* [DATA TO USE]:
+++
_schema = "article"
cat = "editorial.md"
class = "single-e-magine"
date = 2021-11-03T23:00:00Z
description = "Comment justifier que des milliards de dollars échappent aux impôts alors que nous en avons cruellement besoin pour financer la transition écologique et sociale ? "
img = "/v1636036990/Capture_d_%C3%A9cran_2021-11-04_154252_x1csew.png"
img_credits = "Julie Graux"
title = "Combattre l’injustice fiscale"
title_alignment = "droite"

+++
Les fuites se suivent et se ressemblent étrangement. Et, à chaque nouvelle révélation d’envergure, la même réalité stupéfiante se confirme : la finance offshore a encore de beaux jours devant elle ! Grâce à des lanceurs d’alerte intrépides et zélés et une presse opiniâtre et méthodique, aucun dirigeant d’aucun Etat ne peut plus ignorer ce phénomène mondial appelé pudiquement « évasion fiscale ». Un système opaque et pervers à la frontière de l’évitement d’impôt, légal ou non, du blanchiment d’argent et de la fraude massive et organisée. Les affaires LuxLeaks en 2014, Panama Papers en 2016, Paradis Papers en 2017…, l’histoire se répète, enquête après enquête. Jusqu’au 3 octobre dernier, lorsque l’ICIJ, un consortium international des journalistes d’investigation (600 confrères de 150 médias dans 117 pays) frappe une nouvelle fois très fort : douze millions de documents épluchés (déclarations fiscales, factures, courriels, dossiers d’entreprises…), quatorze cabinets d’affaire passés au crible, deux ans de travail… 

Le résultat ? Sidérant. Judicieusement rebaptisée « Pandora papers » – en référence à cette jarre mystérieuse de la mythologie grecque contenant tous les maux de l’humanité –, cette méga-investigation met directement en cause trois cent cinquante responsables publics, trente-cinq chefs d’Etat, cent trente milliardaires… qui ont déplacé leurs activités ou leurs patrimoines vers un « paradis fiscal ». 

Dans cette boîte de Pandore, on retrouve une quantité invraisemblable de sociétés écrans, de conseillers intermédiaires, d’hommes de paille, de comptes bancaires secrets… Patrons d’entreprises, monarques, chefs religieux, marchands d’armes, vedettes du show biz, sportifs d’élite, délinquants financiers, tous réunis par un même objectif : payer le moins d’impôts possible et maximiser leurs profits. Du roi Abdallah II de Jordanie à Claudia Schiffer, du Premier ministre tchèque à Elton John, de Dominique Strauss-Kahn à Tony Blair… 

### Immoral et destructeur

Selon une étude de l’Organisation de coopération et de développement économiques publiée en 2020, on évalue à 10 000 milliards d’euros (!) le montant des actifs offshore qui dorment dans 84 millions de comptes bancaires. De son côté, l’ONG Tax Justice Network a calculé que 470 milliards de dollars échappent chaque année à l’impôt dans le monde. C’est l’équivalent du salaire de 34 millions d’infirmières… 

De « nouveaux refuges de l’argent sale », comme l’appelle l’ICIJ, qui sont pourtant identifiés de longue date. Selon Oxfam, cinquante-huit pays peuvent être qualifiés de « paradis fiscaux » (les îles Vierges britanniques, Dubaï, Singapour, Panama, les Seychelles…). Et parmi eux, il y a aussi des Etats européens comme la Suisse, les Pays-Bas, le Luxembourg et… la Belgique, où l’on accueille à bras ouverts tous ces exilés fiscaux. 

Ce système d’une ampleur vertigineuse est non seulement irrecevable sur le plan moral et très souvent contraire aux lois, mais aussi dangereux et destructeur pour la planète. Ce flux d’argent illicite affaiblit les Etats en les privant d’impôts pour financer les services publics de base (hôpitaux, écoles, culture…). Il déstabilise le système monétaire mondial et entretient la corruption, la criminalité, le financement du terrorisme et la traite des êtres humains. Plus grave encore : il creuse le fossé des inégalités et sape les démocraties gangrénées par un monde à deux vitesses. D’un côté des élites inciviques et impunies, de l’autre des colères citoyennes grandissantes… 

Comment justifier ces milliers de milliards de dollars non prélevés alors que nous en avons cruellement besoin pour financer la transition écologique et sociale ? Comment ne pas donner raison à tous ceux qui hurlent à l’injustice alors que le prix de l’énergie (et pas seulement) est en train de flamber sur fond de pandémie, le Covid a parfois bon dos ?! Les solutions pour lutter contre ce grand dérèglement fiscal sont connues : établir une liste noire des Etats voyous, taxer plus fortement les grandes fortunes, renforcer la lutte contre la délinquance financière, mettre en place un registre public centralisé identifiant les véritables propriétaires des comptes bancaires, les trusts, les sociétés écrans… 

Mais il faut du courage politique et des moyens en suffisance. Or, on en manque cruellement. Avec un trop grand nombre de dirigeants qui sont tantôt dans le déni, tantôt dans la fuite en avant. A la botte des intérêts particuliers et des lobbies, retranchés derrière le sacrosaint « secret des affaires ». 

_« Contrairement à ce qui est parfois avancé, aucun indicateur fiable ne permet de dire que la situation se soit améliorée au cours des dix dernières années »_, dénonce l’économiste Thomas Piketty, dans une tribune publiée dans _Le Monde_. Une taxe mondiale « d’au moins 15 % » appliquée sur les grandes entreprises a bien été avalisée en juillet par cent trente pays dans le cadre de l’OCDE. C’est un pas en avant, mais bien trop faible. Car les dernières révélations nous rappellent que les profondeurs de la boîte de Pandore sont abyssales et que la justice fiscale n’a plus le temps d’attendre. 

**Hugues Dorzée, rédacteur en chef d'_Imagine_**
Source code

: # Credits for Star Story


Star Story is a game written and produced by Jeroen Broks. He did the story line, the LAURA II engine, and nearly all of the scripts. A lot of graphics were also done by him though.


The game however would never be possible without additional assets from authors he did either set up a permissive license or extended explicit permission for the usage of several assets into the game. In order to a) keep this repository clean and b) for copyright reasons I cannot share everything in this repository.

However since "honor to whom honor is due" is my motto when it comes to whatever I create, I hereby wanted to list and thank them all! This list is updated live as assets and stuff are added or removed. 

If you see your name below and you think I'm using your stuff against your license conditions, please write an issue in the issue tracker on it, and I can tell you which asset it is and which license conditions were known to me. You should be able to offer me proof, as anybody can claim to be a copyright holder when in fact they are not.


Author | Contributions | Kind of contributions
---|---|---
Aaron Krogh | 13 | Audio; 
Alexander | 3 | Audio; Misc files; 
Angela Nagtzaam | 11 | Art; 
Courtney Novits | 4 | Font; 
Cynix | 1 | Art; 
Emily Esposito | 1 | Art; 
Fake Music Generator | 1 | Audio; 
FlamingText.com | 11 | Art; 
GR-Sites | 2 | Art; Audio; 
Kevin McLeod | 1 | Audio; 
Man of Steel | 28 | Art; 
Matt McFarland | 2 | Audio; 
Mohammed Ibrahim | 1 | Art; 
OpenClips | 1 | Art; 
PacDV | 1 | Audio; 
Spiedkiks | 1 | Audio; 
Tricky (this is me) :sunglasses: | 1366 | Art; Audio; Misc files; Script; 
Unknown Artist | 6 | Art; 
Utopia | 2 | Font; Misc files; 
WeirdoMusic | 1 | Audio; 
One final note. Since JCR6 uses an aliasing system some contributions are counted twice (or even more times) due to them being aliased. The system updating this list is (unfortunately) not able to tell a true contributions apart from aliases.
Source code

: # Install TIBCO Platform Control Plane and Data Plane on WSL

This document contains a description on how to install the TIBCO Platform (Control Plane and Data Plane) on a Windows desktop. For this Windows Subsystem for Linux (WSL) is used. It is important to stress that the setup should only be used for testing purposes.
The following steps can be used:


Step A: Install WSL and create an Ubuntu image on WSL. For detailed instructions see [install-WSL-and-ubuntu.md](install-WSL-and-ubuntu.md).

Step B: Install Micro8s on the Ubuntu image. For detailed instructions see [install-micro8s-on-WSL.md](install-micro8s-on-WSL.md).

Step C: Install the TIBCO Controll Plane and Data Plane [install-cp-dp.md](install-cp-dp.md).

* [EXERCISE GOAL]: Copy each record from above exactly, and include every line.

* [WRITTEN RESPONSE]:
+++
_schema = "article"
cat = "editorial.md"
class = "single-e-magine"
date = 2021-11-03T23:00:00Z
description = "Comment justifier que des milliards de dollars échappent aux impôts alors que nous en avons cruellement besoin pour financer la transition écologique et sociale ? "
img = "/v1636036990/Capture_d_%C3%A9cran_2021-11-04_154252_x1csew.png"
img_credits = "Julie Graux"
title = "Combattre l’injustice fiscale"
title_alignment = "droite"

+++
Les fuites se suivent et se ressemblent étrangement. Et, à chaque nouvelle révélation d’envergure, la même réalité stupéfiante se confirme : la finance offshore a encore de beaux jours devant elle ! Grâce à des lanceurs d’alerte intrépides et zélés et une presse opiniâtre et méthodique, aucun dirigeant d’aucun Etat ne peut plus ignorer ce phénomène mondial appelé pudiquement « évasion fiscale ». Un système opaque et pervers à la frontière de l’évitement d’impôt, légal ou non, du blanchiment d’argent et de la fraude massive et organisée. Les affaires LuxLeaks en 2014, Panama Papers en 2016, Paradis Papers en 2017…, l’histoire se répète, enquête après enquête. Jusqu’au 3 octobre dernier, lorsque l’ICIJ, un consortium international des journalistes d’investigation (600 confrères de 150 médias dans 117 pays) frappe une nouvelle fois très fort : douze millions de documents épluchés (déclarations fiscales, factures, courriels, dossiers d’entreprises…), quatorze cabinets d’affaire passés au crible, deux ans de travail… 

Le résultat ? Sidérant. Judicieusement rebaptisée « Pandora papers » – en référence à cette jarre mystérieuse de la mythologie grecque contenant tous les maux de l’humanité –, cette méga-investigation met directement en cause trois cent cinquante responsables publics, trente-cinq chefs d’Etat, cent trente milliardaires… qui ont déplacé leurs activités ou leurs patrimoines vers un « paradis fiscal ». 

Dans cette boîte de Pandore, on retrouve une quantité invraisemblable de sociétés écrans, de conseillers intermédiaires, d’hommes de paille, de comptes bancaires secrets… Patrons d’entreprises, monarques, chefs religieux, marchands d’armes, vedettes du show biz, sportifs d’élite, délinquants financiers, tous réunis par un même objectif : payer le moins d’impôts possible et maximiser leurs profits. Du roi Abdallah II de Jordanie à Claudia Schiffer, du Premier ministre tchèque à Elton John, de Dominique Strauss-Kahn à Tony Blair… 

### Immoral et destructeur

Selon une étude de l’Organisation de coopération et de développement économiques publiée en 2020, on évalue à 10 000 milliards d’euros (!) le montant des actifs offshore qui dorment dans 84 millions de comptes bancaires. De son côté, l’ONG Tax Justice Network a calculé que 470 milliards de dollars échappent chaque année à l’impôt dans le monde. C’est l’équivalent du salaire de 34 millions d’infirmières… 

De « nouveaux refuges de l’argent sale », comme l’appelle l’ICIJ, qui sont pourtant identifiés de longue date. Selon Oxfam, cinquante-huit pays peuvent être qualifiés de « paradis fiscaux » (les îles Vierges britanniques, Dubaï, Singapour, Panama, les Seychelles…). Et parmi eux, il y a aussi des Etats européens comme la Suisse, les Pays-Bas, le Luxembourg et… la Belgique, où l’on accueille à bras ouverts tous ces exilés fiscaux. 

Ce système d’une ampleur vertigineuse est non seulement irrecevable sur le plan moral et très souvent contraire aux lois, mais aussi dangereux et destructeur pour la planète. Ce flux d’argent illicite affaiblit les Etats en les privant d’impôts pour financer les services publics de base (hôpitaux, écoles, culture…). Il déstabilise le système monétaire mondial et entretient la corruption, la criminalité, le financement du terrorisme et la traite des êtres humains. Plus grave encore : il creuse le fossé des inégalités et sape les démocraties gangrénées par un monde à deux vitesses. D’un côté des élites inciviques et impunies, de l’autre des colères citoyennes grandissantes… 

Comment justifier ces milliers de milliards de dollars non prélevés alors que nous en avons cruellement besoin pour financer la transition écologique et sociale ? Comment ne pas donner raison à tous ceux qui hurlent à l’injustice alors que le prix de l’énergie (et pas seulement) est en train de flamber sur fond de pandémie, le Covid a parfois bon dos ?! Les solutions pour lutter contre ce grand dérèglement fiscal sont connues : établir une liste noire des Etats voyous, taxer plus fortement les grandes fortunes, renforcer la lutte contre la délinquance financière, mettre en place un registre public centralisé identifiant les véritables propriétaires des comptes bancaires, les trusts, les sociétés écrans… 

Mais il faut du courage politique et des moyens en suffisance. Or, on en manque cruellement. Avec un trop grand nombre de dirigeants qui sont tantôt dans le déni, tantôt dans la fuite en avant. A la botte des intérêts particuliers et des lobbies, retranchés derrière le sacrosaint « secret des affaires ». 

_« Contrairement à ce qui est parfois avancé, aucun indicateur fiable ne permet de dire que la situation se soit améliorée au cours des dix dernières années »_, dénonce l’économiste Thomas Piketty, dans une tribune publiée dans _Le Monde_. Une taxe mondiale « d’au moins 15 % » appliquée sur les grandes entreprises a bien été avalisée en juillet par cent trente pays dans le cadre de l’OCDE. C’est un pas en avant, mais bien trop faible. Car les dernières révélations nous rappellent que les profondeurs de la boîte de Pandore sont abyssales et que la justice fiscale n’a plus le temps d’attendre. 

**Hugues Dorzée, rédacteur en chef d'_Imagine_**
Source code

: # Credits for Star Story


Star Story is a game written and produced by Jeroen Broks. He did the story line, the LAURA II engine, and nearly all of the scripts. A lot of graphics were also done by him though.


The game however would never be possible without additional assets from authors he did either set up a permissive license or extended explicit permission for the usage of several assets into the game. In order to a) keep this repository clean and b) for copyright reasons I cannot share everything in this repository.

However since "honor to whom honor is due" is my motto when it comes to whatever I create, I hereby wanted to list and thank them all! This list is updated live as assets and stuff are added or removed. 

If you see your name below and you think I'm using your stuff against your license conditions, please write an issue in the issue tracker on it, and I can tell you which asset it is and which license conditions were known to me. You should be able to offer me proof, as anybody can claim to be a copyright holder when in fact they are not.


Author | Contributions | Kind of contributions
---|---|---
Aaron Krogh | 13 | Audio; 
Alexander | 3 | Audio; Misc files; 
Angela Nagtzaam | 11 | Art; 
Courtney Novits | 4 | Font; 
Cynix | 1 | Art; 
Emily Esposito | 1 | Art; 
Fake Music Generator | 1 | Audio; 
FlamingText.com | 11 | Art; 
GR-Sites | 2 | Art; Audio; 
Kevin McLeod | 1 | Audio; 
Man of Steel | 28 | Art; 
Matt McFarland | 2 | Audio; 
Mohammed Ibrahim | 1 | Art; 
OpenClips | 1 | Art; 
PacDV | 1 | Audio; 
Spiedkiks | 1 | Audio; 
Tricky (this is me) :sunglasses: | 1366 | Art; Audio; Misc files; Script; 
Unknown Artist | 6 | Art; 
Utopia | 2 | Font; Misc files; 
WeirdoMusic | 1 | Audio; 
One final note. Since JCR6 uses an aliasing system some contributions are counted twice (or even more times) due to them being aliased. The system updating this list is (unfortunately) not able to tell a true contributions apart from aliases.
Source code

: # Install TIBCO Platform Control Plane and Data Plane on WSL

This document contains a description on how to install the TIBCO Platform (Control Plane and Data Plane) on a Windows desktop. For this Windows Subsystem for Linux (WSL) is used. It is important to stress that the setup should only be used for testing purposes.
The following steps can be used:


Step A: Install WSL and create an Ubuntu image on WSL. For detailed instructions see [install-WSL-and-ubuntu.md](install-WSL-and-ubuntu.md).

Step B: Install Micro8s on the Ubuntu image. For detailed instructions see [install-micro8s-on-WSL.md](install-micro8s-on-WSL.md).

Step C: Install the TIBCO Controll Plane and Data Plane [install-cp-dp.md](install-cp-dp.md).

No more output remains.